Source texts of formatted documents
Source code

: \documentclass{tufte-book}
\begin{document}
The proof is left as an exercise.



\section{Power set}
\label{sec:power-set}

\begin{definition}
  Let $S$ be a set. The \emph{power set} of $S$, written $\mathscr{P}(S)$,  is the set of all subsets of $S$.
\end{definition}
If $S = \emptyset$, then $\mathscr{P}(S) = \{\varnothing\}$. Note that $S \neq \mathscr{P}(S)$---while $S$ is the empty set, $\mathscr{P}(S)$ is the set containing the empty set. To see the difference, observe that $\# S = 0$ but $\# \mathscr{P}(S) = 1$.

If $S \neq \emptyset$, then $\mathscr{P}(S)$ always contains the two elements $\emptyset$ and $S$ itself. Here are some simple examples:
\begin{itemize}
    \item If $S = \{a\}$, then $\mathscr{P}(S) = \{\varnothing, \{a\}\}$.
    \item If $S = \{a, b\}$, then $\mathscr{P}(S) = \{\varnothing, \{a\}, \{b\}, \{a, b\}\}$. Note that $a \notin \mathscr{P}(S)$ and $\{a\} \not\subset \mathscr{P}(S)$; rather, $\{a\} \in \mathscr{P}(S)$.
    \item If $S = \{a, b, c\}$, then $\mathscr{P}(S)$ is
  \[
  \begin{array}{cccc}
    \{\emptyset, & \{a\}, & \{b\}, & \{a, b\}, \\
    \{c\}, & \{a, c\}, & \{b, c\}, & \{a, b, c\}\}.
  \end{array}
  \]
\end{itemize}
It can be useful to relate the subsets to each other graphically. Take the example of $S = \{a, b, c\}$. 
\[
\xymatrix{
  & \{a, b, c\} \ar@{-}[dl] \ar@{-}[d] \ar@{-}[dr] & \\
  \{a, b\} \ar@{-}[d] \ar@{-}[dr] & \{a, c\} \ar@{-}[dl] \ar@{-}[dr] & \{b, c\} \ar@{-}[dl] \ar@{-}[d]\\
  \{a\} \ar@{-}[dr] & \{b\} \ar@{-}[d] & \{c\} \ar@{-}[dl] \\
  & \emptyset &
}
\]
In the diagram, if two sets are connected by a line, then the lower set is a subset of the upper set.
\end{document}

* _What is expected_: Scan the records for the word "subsets", and copy each line where it is found.

* _Reply_:
  Let $S$ be a set. The \emph{power set} of $S$, written $\mathscr{P}(S)$,  is the set of all subsets of $S$.
It can be useful to relate the subsets to each other graphically. Take the example of $S = \{a, b, c\}$. 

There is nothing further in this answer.